I've been thinking a lot about Chris Hayes' essay on the obsession with "bad unions." Unions are, fundamentally, dumb creatures. Just as corporations seek profits, unions seek gains for their members. Within that generalization are a fair number of specific deviations, ranging from the respectful treatment of workers at Costco to the corporate alliances sought by SEIU, but it's a fairly good rule on the overall.
Now, there are times when you don't want a dumb beast pursuing its biological imperatives. When insurance companies turn profits by pricing out the sick, for instance, that's a bad thing But so much as you may want to argue against corporate excesses, most agree that you do want a critical mass of companies pursuing profit and thus experimenting, innovating, developing new products and distribution strategies.

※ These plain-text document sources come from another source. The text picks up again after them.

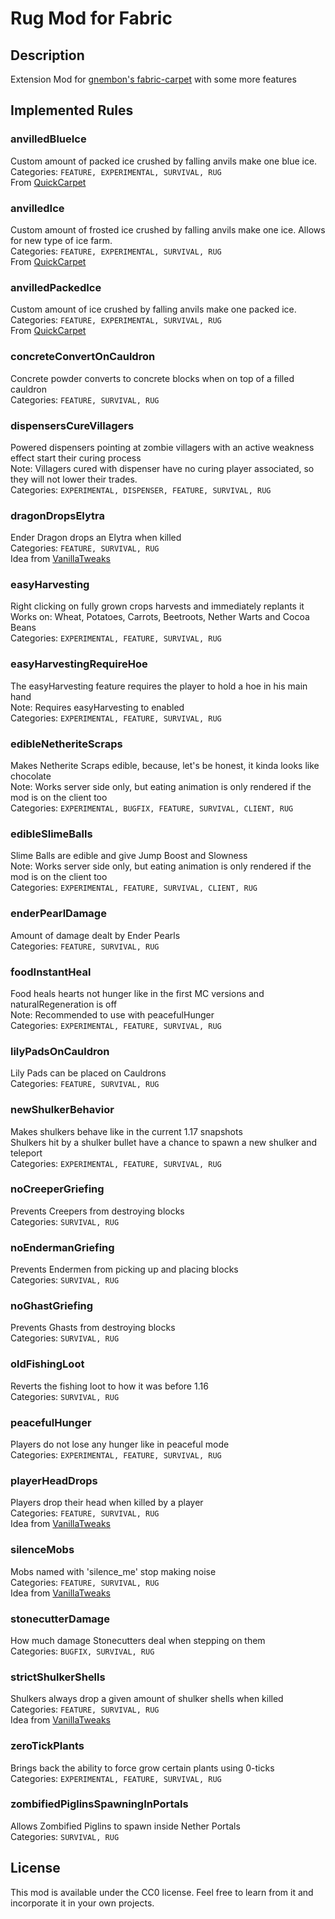 # Rug Mod for Fabric

## Description
Extension Mod for [gnembon's fabric-carpet](https://github.com/gnembon/fabric-carpet) with some more features

## Implemented Rules

### anvilledBlueIce
Custom amount of packed ice crushed by falling anvils make one blue ice.  
Categories: `FEATURE, EXPERIMENTAL, SURVIVAL, RUG`  
From [QuickCarpet](https://github.com/DeadlyMC/QuickCarpet114)

### anvilledIce
Custom amount of frosted ice crushed by falling anvils make one ice. Allows for new type of ice farm.  
Categories: `FEATURE, EXPERIMENTAL, SURVIVAL, RUG`  
From [QuickCarpet](https://github.com/DeadlyMC/QuickCarpet114)

### anvilledPackedIce
Custom amount of ice crushed by falling anvils make one packed ice.  
Categories: `FEATURE, EXPERIMENTAL, SURVIVAL, RUG`  
From [QuickCarpet](https://github.com/DeadlyMC/QuickCarpet114)

### concreteConvertOnCauldron
Concrete powder converts to concrete blocks when on top of a filled cauldron  
Categories: `FEATURE, SURVIVAL, RUG`

### dispensersCureVillagers
Powered dispensers pointing at zombie villagers with an active weakness effect start their curing process  
Note: Villagers cured with dispenser have no curing player associated, so they will not lower their trades.  
Categories: `EXPERIMENTAL, DISPENSER, FEATURE, SURVIVAL, RUG`

### dragonDropsElytra
Ender Dragon drops an Elytra when killed  
Categories: `FEATURE, SURVIVAL, RUG`  
Idea from [VanillaTweaks](https://vanillatweaks.net/picker/datapacks/)

### easyHarvesting
Right clicking on fully grown crops harvests and immediately replants it  
Works on: Wheat, Potatoes, Carrots, Beetroots, Nether Warts and Cocoa Beans  
Categories: `EXPERIMENTAL, FEATURE, SURVIVAL, RUG`

### easyHarvestingRequireHoe
The easyHarvesting feature requires the player to hold a hoe in his main hand  
Note: Requires easyHarvesting to enabled  
Categories: `EXPERIMENTAL, FEATURE, SURVIVAL, RUG`

### edibleNetheriteScraps
Makes Netherite Scraps edible, because, let's be honest, it kinda looks like chocolate  
Note: Works server side only, but eating animation is only rendered if the mod is on the client too  
Categories: `EXPERIMENTAL, BUGFIX, FEATURE, SURVIVAL, CLIENT, RUG`

### edibleSlimeBalls
Slime Balls are edible and give Jump Boost and Slowness  
Note: Works server side only, but eating animation is only rendered if the mod is on the client too  
Categories: `EXPERIMENTAL, FEATURE, SURVIVAL, CLIENT, RUG`

### enderPearlDamage
Amount of damage dealt by Ender Pearls  
Categories: `FEATURE, SURVIVAL, RUG`

### foodInstantHeal
Food heals hearts not hunger like in the first MC versions and naturalRegeneration is off  
Note: Recommended to use with peacefulHunger  
Categories: `EXPERIMENTAL, FEATURE, SURVIVAL, RUG`

### lilyPadsOnCauldron
Lily Pads can be placed on Cauldrons  
Categories: `FEATURE, SURVIVAL, RUG`

### newShulkerBehavior
Makes shulkers behave like in the current 1.17 snapshots  
Shulkers hit by a shulker bullet have a chance to spawn a new shulker and teleport  
Categories: `EXPERIMENTAL, FEATURE, SURVIVAL, RUG`

### noCreeperGriefing
Prevents Creepers from destroying blocks  
Categories: `SURVIVAL, RUG`

### noEndermanGriefing
Prevents Endermen from picking up and placing blocks  
Categories: `SURVIVAL, RUG`

### noGhastGriefing
Prevents Ghasts from destroying blocks  
Categories: `SURVIVAL, RUG`

### oldFishingLoot
Reverts the fishing loot to how it was before 1.16  
Categories: `SURVIVAL, RUG`

### peacefulHunger
Players do not lose any hunger like in peaceful mode  
Categories: `EXPERIMENTAL, FEATURE, SURVIVAL, RUG`

### playerHeadDrops
Players drop their head when killed by a player  
Categories: `FEATURE, SURVIVAL, RUG`  
Idea from [VanillaTweaks](https://vanillatweaks.net/picker/datapacks/)

### silenceMobs
Mobs named with 'silence_me' stop making noise  
Categories: `FEATURE, SURVIVAL, RUG`  
Idea from [VanillaTweaks](https://vanillatweaks.net/picker/datapacks/)

### stonecutterDamage
How much damage Stonecutters deal when stepping on them  
Categories: `BUGFIX, SURVIVAL, RUG`

### strictShulkerShells
Shulkers always drop a given amount of shulker shells when killed  
Categories: `FEATURE, SURVIVAL, RUG`  
Idea from [VanillaTweaks](https://vanillatweaks.net/picker/datapacks/)

### zeroTickPlants
Brings back the ability to force grow certain plants using 0-ticks  
Categories: `EXPERIMENTAL, FEATURE, SURVIVAL, RUG`

### zombifiedPiglinsSpawningInPortals
Allows Zombified Piglins to spawn inside Nether Portals  
Categories: `SURVIVAL, RUG`

## License

This mod is available under the CC0 license. Feel free to learn from it and incorporate it in your own projects.
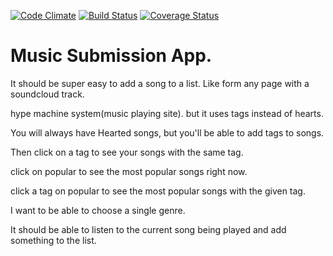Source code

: [![Code Climate](https://codeclimate.com/github/blairanderson/music-news.png)](https://codeclimate.com/github/blairanderson/music-news)
[![Build Status](https://travis-ci.org/blairanderson/music-news.svg?branch=master)](https://travis-ci.org/blairanderson/music-news)
[![Coverage Status](https://coveralls.io/repos/blairanderson/shoe-shop/badge.png)](https://coveralls.io/r/blairanderson/shoe-shop)

Music Submission App.
========  

It should be super easy to add a song to a list. Like form any page with a soundcloud track.

hype machine system(music playing site). but it uses tags instead of hearts.

You will always have Hearted songs, but you'll be able to add tags to songs.

Then click on a tag to see your songs with the same tag.

click on popular to see the most popular songs right now.

click a tag on popular to see the most popular songs with the given tag.

I want to be able to choose a single genre.

It should be able to listen to the current song being played and add something to the list.
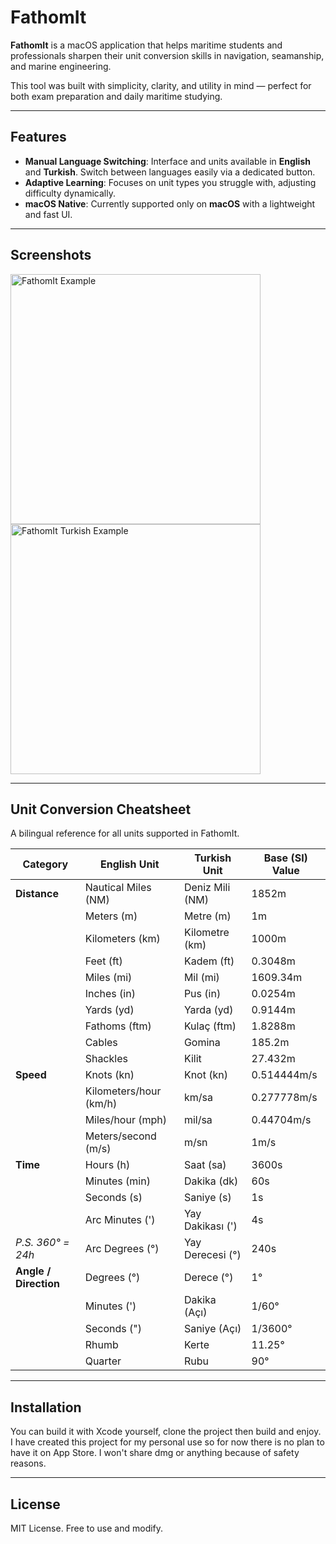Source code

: # FathomIt

**FathomIt** is a macOS application that helps maritime students and professionals sharpen their unit conversion skills in navigation, seamanship, and marine engineering.

This tool was built with simplicity, clarity, and utility in mind — perfect for both exam preparation and daily maritime studying.

---

## Features

- **Manual Language Switching**: Interface and units available in **English** and **Turkish**. Switch between languages easily via a dedicated button.
- **Adaptive Learning**: Focuses on unit types you struggle with, adjusting difficulty dynamically.
- **macOS Native**: Currently supported only on **macOS** with a lightweight and fast UI.

---

## Screenshots

<img height="400" alt="FathomIt Example" src="https://github.com/user-attachments/assets/260e4c6d-69cf-413c-9c6e-25ff49a9f7ec" />
<img height="400" alt="FathomIt Turkish Example" src="https://github.com/user-attachments/assets/75ca2c82-8e2d-435b-a08b-85e6d02ec2fa" />

---

## Unit Conversion Cheatsheet

A bilingual reference for all units supported in FathomIt.

| Category              | English Unit            | Turkish Unit           | Base (SI) Value     |
|-----------------------|-------------------------|------------------------|---------------------|
| **Distance**          | Nautical Miles (NM)     | Deniz Mili (NM)        | 1852m              |
|                       | Meters (m)              | Metre (m)              | 1m                 |
|                       | Kilometers (km)         | Kilometre (km)         | 1000m              |
|                       | Feet (ft)               | Kadem (ft)             | 0.3048m            |
|                       | Miles (mi)              | Mil (mi)               | 1609.34m           |
|                       | Inches (in)             | Pus (in)               | 0.0254m            |
|                       | Yards (yd)              | Yarda (yd)             | 0.9144m            |
|                       | Fathoms (ftm)           | Kulaç (ftm)            | 1.8288m            |
|                       | Cables                  | Gomina                 | 185.2m             |
|                       | Shackles                | Kilit                  | 27.432m            |
| **Speed**             | Knots (kn)              | Knot (kn)              | 0.514444m/s        |
|                       | Kilometers/hour (km/h)  | km/sa                  | 0.277778m/s        |
|                       | Miles/hour (mph)        | mil/sa                 | 0.44704m/s         |
|                       | Meters/second (m/s)     | m/sn                   | 1m/s               |
| **Time**              | Hours (h)               | Saat (sa)              | 3600s              |
|                       | Minutes (min)           | Dakika (dk)            | 60s                |
|                       | Seconds (s)             | Saniye (s)             | 1s                 |
|                       | Arc Minutes (')         | Yay Dakikası (')       | 4s                 |
| *P.S. 360° = 24h*     | Arc Degrees (°)         | Yay Derecesi (°)       | 240s               |
| **Angle / Direction** | Degrees (°)             | Derece (°)             | 1°                  |
|                       | Minutes (')             | Dakika (Açı)           | 1/60°               |
|                       | Seconds (")             | Saniye (Açı)           | 1/3600°             |
|                       | Rhumb                   | Kerte                  | 11.25°              |
|                       | Quarter                 | Rubu                   | 90°                 |

---

## Installation
You can build it with Xcode yourself, clone the project then build and enjoy. I have created this project for my personal use so for now there is no plan to have it on App Store. I won't share dmg or anything because of safety reasons.

---

## License

MIT License. Free to use and modify.
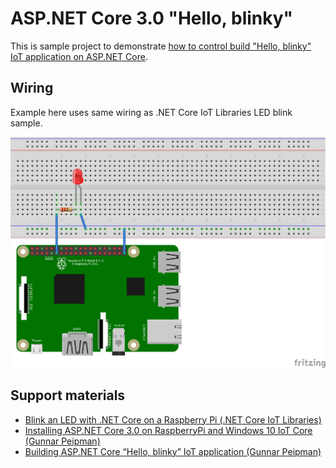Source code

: # ASP.NET Core 3.0 "Hello, blinky"

This is sample project to demonstrate [how to control build "Hello, blinky" IoT application on ASP.NET Core](https://gunnarpeipman.com/aspnet/aspnet-core-hello-blinky/). 

## Wiring

Example here uses same wiring as .NET Core IoT Libraries LED blink sample.

![Wiring](rpi-led_bb.png)

## Support materials

* [Blink an LED with .NET Core on a Raspberry Pi (.NET Core IoT Libraries)](https://github.com/dotnet/iot/tree/master/samples/led-blink)
* [Installing ASP.NET Core 3.0 on RaspberryPi and Windows 10 IoT Core (Gunnar Peipman)](https://gunnarpeipman.com/iot/aspnet-core-3-on-windows-10-iot-core/)
* [Building ASP.NET Core “Hello, blinky” IoT application  (Gunnar Peipman)](https://gunnarpeipman.com/aspnet/aspnet-core-hello-blinky/)
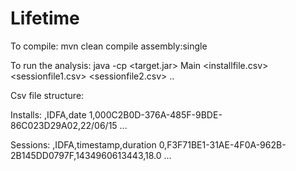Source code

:# Lifetime
To compile:
mvn clean compile assembly:single

To run the analysis:
java -cp <target.jar> Main <installfile.csv> <sessionfile1.csv> <sessionfile2.csv> ..

Csv file structure:

Installs:
,IDFA,date
1,000C2B0D-376A-485F-9BDE-86C023D29A02,22/06/15
...

Sessions:
,IDFA,timestamp,duration
0,F3F71BE1-31AE-4F0A-962B-2B145DD0797F,1434960613443,18.0
...
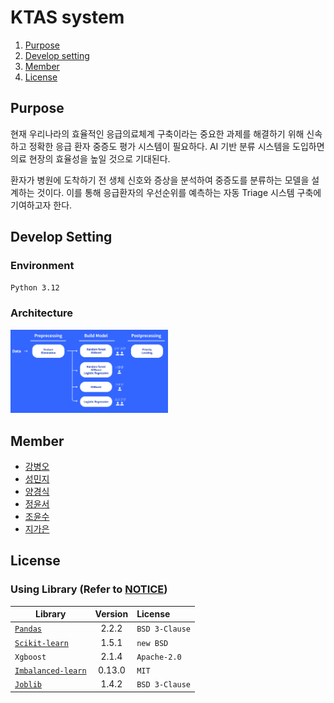 # KTAS system
1. [Purpose](#purpose)
2. [Develop setting](#develop-environment)
3. [Member](#member)
3. [License](#license)

## Purpose
현재 우리나라의 효율적인 응급의료체계 구축이라는 중요한 과제를 해결하기 위해 신속하고 정확한 응급 환자 중증도 평가 시스템이 필요하다. AI 기반 분류 시스템을 도입하면 의료 현장의 효율성을 높일 것으로 기대된다.

환자가 병원에 도착하기 전 생체 신호와 증상을 분석하여 중증도를 분류하는 모델을 설계하는 것이다. 이를 통해 응급환자의 우선순위를 예측하는 자동 Triage 시스템 구축에 기여하고자 한다.

## Develop Setting

### Environment
`Python 3.12`

### Architecture
<img
  src = "./img.png"
  width = "50%"
/>

## Member
- [강병오](https://github.com/kangG718)
- [성민지](https://github.com/minnji0)
- [양경식](https://github.com/gaeng02)
- [정윤서](https://github.com/jys0615)
- [조윤수](https://github.com/yoonsoo0313)
- [지가은](https://github.com/gaeunji)


## License

### Using Library (Refer to [NOTICE](./NOTICE))

| Library | Version | License | 
|---|:---:|:---|
| [`Pandas`](https://pandas.pydata.org) | 2.2.2 | `BSD 3-Clause` |
| [`Scikit-learn`](https://scikit-learn.org) | 1.5.1 | `new BSD` |
| `Xgboost` | 2.1.4 | `Apache-2.0` |
| [`Imbalanced-learn`](https://pypi.org/project/imbalanced-learn/) | 0.13.0 | `MIT` |
| [`Joblib`](https://joblib.readthedocs.io) | 1.4.2 | `BSD 3-Clause` |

And that's much what union supporters believe. Only, unlike in the corporate world where the critical mass is safe and the excesses need be tamed, labor has long ago lost its critical mass of unions pushing for the rights, wages, and dignity of workers. So while I agree that it's a problem when teacher's unions agitate against pay boosts for teachers working in high-poverty areas, it's not near my top concern when it comes to the state of labor relations, or what sort of commentary I should produce on union issues. The loss of bargaining and political power among the working class in this country is a major problem. But the focus that educated, well-off elites give to the small-scale excesses of individual unions, and their total inattention to the macro picture, would be astonishing, were it not so obviously self-serving. When you hear more about the health insurance of the UAW than you do about the $1.6 billion compensation given to insurance industry CEOs, something's gone terribly, terribly wrong in the commentariat.